● **Task objective**:
Write out every record exactly as it appears. Skip the pictures.

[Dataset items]

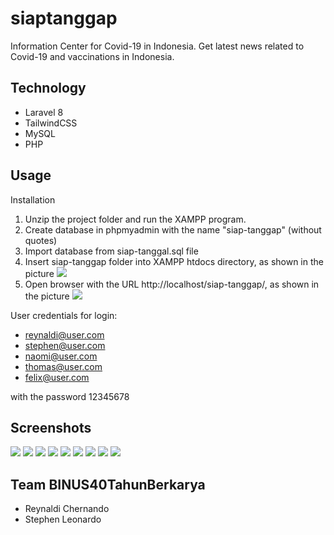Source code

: # siaptanggap

Information Center for Covid-19 in Indonesia. Get latest news related to Covid-19 and vaccinations in Indonesia.

## Technology
- Laravel 8
- TailwindCSS
- MySQL
- PHP

## Usage
Installation
1. Unzip the project folder and run the XAMPP program.
2. Create database in phpmyadmin with the name "siap-tanggap" (without quotes)
3. Import database from siap-tanggal.sql file
4. Insert siap-tanggap folder into XAMPP htdocs directory, as shown in the picture
![](docs/directory.png)
5. Open browser with the URL http://localhost/siap-tanggap/, as shown in the picture
![](docs/localhost.png)

User credentials for login:
- reynaldi@user.com
- stephen@user.com
- naomi@user.com
- thomas@user.com
- felix@user.com

with the password 12345678

## Screenshots
![](docs/landing.png)
![](docs/home-1.png)
![](docs/home-2.png)
![](docs/vaccination.png)
![](docs/login.png)
![](docs/register.png)
![](docs/profile.png)
![](docs/forum.png)
![](docs/forum-detail.png)

## Team BINUS40TahunBerkarya
- Reynaldi Chernando
- Stephen Leonardo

● **Expected output**:
Source code

: # siaptanggap

Information Center for Covid-19 in Indonesia. Get latest news related to Covid-19 and vaccinations in Indonesia.

## Technology
- Laravel 8
- TailwindCSS
- MySQL
- PHP

## Usage
Installation
1. Unzip the project folder and run the XAMPP program.
2. Create database in phpmyadmin with the name "siap-tanggap" (without quotes)
3. Import database from siap-tanggal.sql file
4. Insert siap-tanggap folder into XAMPP htdocs directory, as shown in the picture
![](docs/directory.png)
5. Open browser with the URL http://localhost/siap-tanggap/, as shown in the picture
![](docs/localhost.png)

User credentials for login:
- reynaldi@user.com
- stephen@user.com
- naomi@user.com
- thomas@user.com
- felix@user.com

with the password 12345678

## Screenshots
![](docs/landing.png)
![](docs/home-1.png)
![](docs/home-2.png)
![](docs/vaccination.png)
![](docs/login.png)
![](docs/register.png)
![](docs/profile.png)
![](docs/forum.png)
![](docs/forum-detail.png)

## Team BINUS40TahunBerkarya
- Reynaldi Chernando
- Stephen Leonardo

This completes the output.